WORK TASK
Output every entry verbatim.

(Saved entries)
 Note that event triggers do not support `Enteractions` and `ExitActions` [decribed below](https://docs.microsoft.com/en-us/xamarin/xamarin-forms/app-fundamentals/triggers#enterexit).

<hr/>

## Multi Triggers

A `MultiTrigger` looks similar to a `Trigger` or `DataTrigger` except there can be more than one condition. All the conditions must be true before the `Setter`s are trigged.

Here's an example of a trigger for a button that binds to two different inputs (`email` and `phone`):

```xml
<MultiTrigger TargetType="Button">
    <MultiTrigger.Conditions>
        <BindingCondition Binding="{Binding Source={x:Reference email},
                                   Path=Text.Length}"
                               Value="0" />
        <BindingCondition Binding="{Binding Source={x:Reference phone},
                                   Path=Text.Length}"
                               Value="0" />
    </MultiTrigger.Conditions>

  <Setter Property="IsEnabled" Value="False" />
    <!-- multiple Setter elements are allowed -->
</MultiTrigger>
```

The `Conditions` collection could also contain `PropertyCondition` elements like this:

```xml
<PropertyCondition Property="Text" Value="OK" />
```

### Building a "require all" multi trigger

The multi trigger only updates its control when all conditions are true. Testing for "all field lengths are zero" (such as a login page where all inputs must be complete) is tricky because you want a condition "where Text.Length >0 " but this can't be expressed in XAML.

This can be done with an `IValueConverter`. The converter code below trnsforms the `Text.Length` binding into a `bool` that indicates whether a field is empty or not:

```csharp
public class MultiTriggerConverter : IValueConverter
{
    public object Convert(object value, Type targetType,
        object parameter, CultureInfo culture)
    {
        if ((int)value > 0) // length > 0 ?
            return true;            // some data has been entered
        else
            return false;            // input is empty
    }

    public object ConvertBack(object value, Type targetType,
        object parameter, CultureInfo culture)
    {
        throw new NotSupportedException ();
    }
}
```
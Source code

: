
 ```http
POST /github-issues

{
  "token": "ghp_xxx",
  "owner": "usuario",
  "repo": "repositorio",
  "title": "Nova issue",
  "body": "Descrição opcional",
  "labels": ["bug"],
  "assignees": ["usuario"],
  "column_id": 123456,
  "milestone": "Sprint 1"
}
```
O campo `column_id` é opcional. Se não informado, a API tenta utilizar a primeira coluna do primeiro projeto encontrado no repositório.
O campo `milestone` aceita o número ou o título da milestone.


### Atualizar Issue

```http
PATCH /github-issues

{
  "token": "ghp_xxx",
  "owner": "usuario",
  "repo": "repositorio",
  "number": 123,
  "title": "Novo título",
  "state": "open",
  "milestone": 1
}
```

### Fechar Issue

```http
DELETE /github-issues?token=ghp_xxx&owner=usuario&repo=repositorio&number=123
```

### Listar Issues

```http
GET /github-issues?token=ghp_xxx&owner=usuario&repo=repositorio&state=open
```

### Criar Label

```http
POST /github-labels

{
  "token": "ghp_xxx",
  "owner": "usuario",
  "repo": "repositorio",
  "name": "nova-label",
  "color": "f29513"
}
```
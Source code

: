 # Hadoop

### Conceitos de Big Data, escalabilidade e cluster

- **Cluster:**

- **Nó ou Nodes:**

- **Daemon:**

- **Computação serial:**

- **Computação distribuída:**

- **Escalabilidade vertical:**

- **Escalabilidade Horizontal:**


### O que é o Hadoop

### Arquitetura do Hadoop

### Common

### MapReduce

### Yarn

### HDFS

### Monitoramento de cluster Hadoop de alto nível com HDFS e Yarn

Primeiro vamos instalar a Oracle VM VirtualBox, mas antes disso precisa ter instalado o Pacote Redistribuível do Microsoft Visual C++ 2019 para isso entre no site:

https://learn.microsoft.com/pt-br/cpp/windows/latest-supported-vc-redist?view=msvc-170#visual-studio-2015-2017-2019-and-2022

ANSWER SPACE
 Note that event triggers do not support `Enteractions` and `ExitActions` [decribed below](https://docs.microsoft.com/en-us/xamarin/xamarin-forms/app-fundamentals/triggers#enterexit).

<hr/>

## Multi Triggers

A `MultiTrigger` looks similar to a `Trigger` or `DataTrigger` except there can be more than one condition. All the conditions must be true before the `Setter`s are trigged.

Here's an example of a trigger for a button that binds to two different inputs (`email` and `phone`):

```xml
<MultiTrigger TargetType="Button">
    <MultiTrigger.Conditions>
        <BindingCondition Binding="{Binding Source={x:Reference email},
                                   Path=Text.Length}"
                               Value="0" />
        <BindingCondition Binding="{Binding Source={x:Reference phone},
                                   Path=Text.Length}"
                               Value="0" />
    </MultiTrigger.Conditions>

  <Setter Property="IsEnabled" Value="False" />
    <!-- multiple Setter elements are allowed -->
</MultiTrigger>
```

The `Conditions` collection could also contain `PropertyCondition` elements like this:

```xml
<PropertyCondition Property="Text" Value="OK" />
```

### Building a "require all" multi trigger

The multi trigger only updates its control when all conditions are true. Testing for "all field lengths are zero" (such as a login page where all inputs must be complete) is tricky because you want a condition "where Text.Length >0 " but this can't be expressed in XAML.

This can be done with an `IValueConverter`. The converter code below trnsforms the `Text.Length` binding into a `bool` that indicates whether a field is empty or not:

```csharp
public class MultiTriggerConverter : IValueConverter
{
    public object Convert(object value, Type targetType,
        object parameter, CultureInfo culture)
    {
        if ((int)value > 0) // length > 0 ?
            return true;            // some data has been entered
        else
            return false;            // input is empty
    }

    public object ConvertBack(object value, Type targetType,
        object parameter, CultureInfo culture)
    {
        throw new NotSupportedException ();
    }
}
```
Source code

:
 ```http
POST /github-issues

{
  "token": "ghp_xxx",
  "owner": "usuario",
  "repo": "repositorio",
  "title": "Nova issue",
  "body": "Descrição opcional",
  "labels": ["bug"],
  "assignees": ["usuario"],
  "column_id": 123456,
  "milestone": "Sprint 1"
}
```
O campo `column_id` é opcional. Se não informado, a API tenta utilizar a primeira coluna do primeiro projeto encontrado no repositório.
O campo `milestone` aceita o número ou o título da milestone.


### Atualizar Issue

```http
PATCH /github-issues

{
  "token": "ghp_xxx",
  "owner": "usuario",
  "repo": "repositorio",
  "number": 123,
  "title": "Novo título",
  "state": "open",
  "milestone": 1
}
```

### Fechar Issue

```http
DELETE /github-issues?token=ghp_xxx&owner=usuario&repo=repositorio&number=123
```

### Listar Issues

```http
GET /github-issues?token=ghp_xxx&owner=usuario&repo=repositorio&state=open
```

### Criar Label

```http
POST /github-labels

{
  "token": "ghp_xxx",
  "owner": "usuario",
  "repo": "repositorio",
  "name": "nova-label",
  "color": "f29513"
}
```
Source code

: # Hadoop

### Conceitos de Big Data, escalabilidade e cluster

- **Cluster:**

- **Nó ou Nodes:**

- **Daemon:**

- **Computação serial:**

- **Computação distribuída:**

- **Escalabilidade vertical:**

- **Escalabilidade Horizontal:**


### O que é o Hadoop

### Arquitetura do Hadoop

### Common

### MapReduce

### Yarn

### HDFS

### Monitoramento de cluster Hadoop de alto nível com HDFS e Yarn

Primeiro vamos instalar a Oracle VM VirtualBox, mas antes disso precisa ter instalado o Pacote Redistribuível do Microsoft Visual C++ 2019 para isso entre no site:

https://learn.microsoft.com/pt-br/cpp/windows/latest-supported-vc-redist?view=msvc-170#visual-studio-2015-2017-2019-and-2022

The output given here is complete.